:: Data shown ::

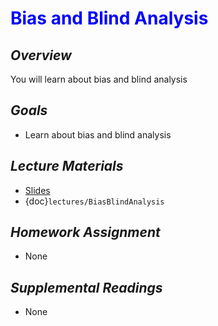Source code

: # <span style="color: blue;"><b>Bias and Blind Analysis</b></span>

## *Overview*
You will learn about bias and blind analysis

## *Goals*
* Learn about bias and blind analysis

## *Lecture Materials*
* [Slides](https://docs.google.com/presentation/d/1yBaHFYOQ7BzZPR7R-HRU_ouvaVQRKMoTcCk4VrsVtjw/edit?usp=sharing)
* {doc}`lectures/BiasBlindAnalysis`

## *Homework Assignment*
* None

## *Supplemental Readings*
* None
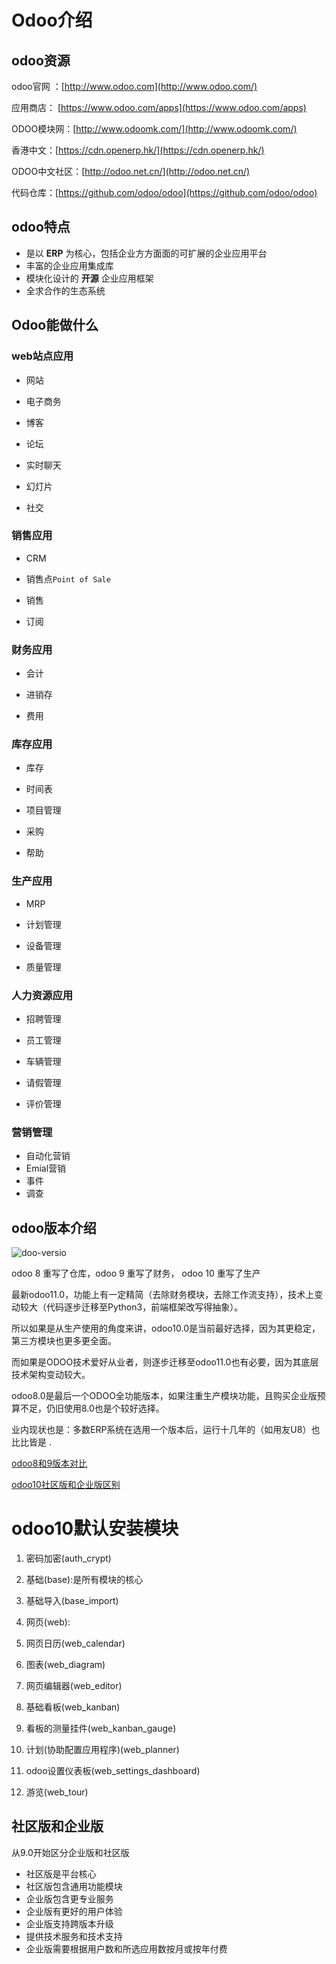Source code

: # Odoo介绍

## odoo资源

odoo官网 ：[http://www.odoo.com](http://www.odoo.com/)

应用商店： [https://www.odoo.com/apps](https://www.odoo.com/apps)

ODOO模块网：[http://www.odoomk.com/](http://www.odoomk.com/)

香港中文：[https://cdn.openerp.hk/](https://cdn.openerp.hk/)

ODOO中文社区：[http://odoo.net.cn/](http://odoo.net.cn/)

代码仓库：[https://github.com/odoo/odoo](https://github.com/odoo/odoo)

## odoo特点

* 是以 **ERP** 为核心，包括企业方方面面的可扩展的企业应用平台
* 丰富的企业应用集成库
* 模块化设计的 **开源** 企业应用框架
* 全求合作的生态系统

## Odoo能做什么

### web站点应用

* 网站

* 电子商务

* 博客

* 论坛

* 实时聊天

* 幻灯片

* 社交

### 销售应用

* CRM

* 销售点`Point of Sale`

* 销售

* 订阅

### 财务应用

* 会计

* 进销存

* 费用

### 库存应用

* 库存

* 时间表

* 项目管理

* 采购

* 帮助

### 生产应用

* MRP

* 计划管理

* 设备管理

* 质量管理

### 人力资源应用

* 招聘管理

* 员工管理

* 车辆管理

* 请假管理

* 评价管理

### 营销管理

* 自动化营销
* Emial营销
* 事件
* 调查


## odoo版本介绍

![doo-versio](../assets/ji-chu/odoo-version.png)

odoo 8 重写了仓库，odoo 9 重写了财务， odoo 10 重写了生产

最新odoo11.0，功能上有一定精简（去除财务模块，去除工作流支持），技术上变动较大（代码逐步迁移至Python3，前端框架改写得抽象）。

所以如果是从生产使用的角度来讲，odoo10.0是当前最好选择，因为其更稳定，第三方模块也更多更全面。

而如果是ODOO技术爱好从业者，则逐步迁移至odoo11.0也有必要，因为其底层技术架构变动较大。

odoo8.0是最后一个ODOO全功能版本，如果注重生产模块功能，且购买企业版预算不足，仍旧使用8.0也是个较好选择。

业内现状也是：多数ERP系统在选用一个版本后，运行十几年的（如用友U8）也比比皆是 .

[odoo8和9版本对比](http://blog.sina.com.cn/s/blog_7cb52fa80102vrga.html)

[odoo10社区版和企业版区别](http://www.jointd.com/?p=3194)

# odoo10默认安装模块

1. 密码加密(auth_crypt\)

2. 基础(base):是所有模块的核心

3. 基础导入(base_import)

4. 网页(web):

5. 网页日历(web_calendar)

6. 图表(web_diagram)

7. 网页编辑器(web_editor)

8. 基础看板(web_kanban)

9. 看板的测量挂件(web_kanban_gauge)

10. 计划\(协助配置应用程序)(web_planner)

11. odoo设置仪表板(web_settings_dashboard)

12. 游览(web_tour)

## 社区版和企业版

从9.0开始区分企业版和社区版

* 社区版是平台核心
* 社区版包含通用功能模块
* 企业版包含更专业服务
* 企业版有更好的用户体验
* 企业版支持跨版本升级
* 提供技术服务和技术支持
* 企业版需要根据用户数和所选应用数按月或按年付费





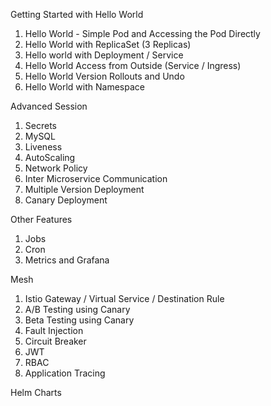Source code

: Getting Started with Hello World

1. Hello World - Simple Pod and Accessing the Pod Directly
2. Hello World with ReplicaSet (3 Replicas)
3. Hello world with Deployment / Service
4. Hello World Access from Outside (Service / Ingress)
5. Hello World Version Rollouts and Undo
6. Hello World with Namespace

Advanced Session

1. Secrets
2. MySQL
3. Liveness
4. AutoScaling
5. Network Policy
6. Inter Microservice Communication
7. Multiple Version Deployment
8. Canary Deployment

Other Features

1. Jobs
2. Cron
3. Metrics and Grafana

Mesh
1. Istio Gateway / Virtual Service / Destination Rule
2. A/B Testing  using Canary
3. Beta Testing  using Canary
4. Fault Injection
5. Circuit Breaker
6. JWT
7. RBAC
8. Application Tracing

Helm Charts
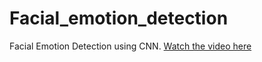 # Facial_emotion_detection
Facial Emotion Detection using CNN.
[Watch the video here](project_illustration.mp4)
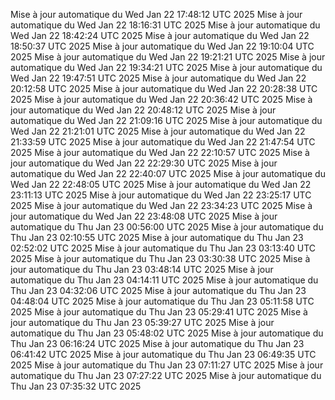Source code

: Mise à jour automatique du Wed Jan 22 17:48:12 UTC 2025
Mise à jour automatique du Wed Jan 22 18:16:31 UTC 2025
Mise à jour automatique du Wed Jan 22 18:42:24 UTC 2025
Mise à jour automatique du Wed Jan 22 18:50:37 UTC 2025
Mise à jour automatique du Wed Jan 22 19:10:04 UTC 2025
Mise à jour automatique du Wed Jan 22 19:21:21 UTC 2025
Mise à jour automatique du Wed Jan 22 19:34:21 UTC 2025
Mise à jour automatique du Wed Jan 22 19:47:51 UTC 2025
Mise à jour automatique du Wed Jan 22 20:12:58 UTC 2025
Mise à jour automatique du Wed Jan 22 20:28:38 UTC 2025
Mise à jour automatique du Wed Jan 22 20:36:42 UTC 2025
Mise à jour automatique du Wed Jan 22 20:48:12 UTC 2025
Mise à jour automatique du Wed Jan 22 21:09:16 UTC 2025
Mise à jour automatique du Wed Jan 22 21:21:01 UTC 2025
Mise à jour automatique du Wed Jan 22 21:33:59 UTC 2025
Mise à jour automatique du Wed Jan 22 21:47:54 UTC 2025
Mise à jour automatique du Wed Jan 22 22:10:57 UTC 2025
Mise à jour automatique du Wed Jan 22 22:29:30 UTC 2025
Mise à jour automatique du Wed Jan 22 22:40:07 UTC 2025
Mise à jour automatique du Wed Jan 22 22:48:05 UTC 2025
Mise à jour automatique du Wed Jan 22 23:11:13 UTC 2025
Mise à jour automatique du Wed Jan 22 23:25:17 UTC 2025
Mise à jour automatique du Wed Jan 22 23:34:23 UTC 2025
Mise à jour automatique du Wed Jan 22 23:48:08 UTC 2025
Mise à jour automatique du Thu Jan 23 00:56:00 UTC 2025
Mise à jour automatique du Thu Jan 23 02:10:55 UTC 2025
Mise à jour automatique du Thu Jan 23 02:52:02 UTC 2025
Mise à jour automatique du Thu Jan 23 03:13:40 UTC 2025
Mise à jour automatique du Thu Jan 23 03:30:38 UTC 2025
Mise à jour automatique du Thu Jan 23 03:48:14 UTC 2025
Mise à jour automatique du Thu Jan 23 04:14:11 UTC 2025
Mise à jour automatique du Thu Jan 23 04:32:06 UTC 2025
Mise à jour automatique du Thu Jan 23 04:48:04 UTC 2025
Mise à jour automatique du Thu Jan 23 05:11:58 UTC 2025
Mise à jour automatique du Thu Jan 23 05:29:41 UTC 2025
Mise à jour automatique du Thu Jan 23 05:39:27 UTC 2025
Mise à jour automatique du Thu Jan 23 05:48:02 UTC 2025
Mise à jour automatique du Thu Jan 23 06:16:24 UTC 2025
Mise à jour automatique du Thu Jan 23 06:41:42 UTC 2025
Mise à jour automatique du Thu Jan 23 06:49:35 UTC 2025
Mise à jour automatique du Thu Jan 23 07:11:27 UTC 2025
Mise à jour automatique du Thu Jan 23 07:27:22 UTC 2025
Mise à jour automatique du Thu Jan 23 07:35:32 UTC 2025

:::
:: Data shown ::

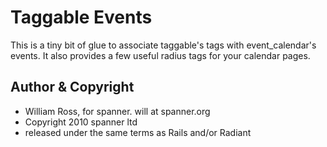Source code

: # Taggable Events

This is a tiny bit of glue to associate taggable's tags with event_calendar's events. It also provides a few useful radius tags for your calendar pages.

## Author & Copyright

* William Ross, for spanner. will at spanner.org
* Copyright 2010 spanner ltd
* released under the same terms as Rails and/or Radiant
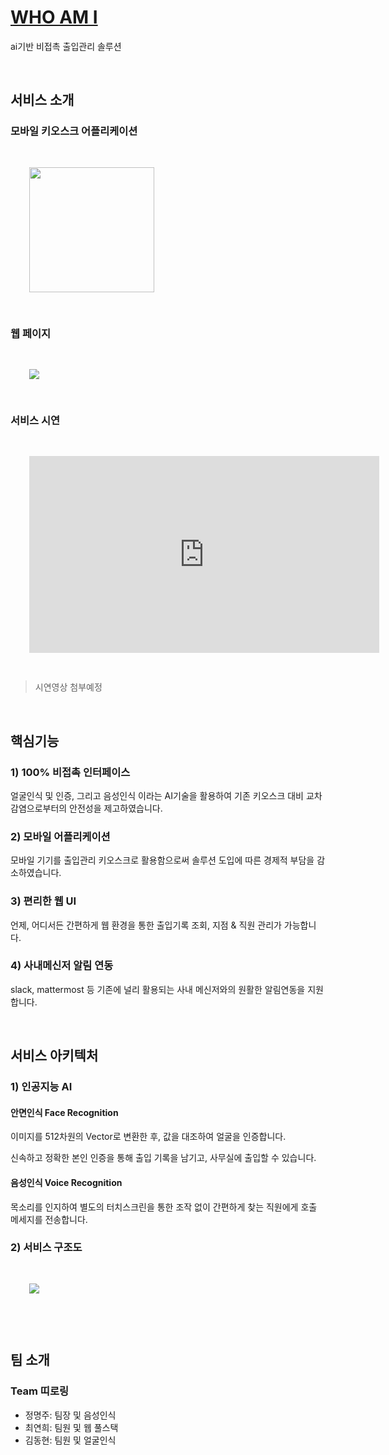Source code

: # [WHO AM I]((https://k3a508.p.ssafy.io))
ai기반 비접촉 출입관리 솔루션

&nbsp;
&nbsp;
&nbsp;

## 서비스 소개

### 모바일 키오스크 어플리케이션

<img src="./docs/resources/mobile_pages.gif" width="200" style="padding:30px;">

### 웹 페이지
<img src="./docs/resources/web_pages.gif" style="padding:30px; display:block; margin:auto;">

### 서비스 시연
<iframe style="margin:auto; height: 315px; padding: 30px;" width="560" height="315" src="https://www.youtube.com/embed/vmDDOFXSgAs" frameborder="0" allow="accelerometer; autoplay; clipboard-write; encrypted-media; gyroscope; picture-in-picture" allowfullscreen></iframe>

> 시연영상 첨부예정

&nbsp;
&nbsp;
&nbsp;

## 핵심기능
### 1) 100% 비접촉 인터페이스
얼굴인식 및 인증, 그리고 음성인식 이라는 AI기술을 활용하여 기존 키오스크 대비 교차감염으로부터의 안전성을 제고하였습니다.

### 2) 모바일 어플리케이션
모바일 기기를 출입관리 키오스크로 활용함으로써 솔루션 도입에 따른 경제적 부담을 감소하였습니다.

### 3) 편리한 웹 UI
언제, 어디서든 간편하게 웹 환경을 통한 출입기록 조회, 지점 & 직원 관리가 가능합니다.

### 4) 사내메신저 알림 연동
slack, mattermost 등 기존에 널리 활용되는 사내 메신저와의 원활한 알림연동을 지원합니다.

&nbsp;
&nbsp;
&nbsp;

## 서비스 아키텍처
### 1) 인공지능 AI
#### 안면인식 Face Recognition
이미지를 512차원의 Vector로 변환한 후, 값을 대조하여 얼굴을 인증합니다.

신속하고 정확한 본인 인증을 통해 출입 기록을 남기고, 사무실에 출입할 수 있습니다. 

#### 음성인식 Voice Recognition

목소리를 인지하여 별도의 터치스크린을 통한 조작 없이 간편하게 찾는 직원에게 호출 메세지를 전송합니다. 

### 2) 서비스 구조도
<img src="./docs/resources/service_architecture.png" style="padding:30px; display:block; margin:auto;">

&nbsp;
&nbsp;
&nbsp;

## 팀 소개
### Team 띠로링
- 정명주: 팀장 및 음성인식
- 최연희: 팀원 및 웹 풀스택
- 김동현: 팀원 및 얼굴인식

:::

Once you find the line with "#### 안면인식 Face Recognition" above, print it and every line after it up to and including the line with "### 2) 서비스 구조도", exactly as written and nothing else.

#### 안면인식 Face Recognition
이미지를 512차원의 Vector로 변환한 후, 값을 대조하여 얼굴을 인증합니다.

신속하고 정확한 본인 인증을 통해 출입 기록을 남기고, 사무실에 출입할 수 있습니다. 

#### 음성인식 Voice Recognition

목소리를 인지하여 별도의 터치스크린을 통한 조작 없이 간편하게 찾는 직원에게 호출 메세지를 전송합니다. 

### 2) 서비스 구조도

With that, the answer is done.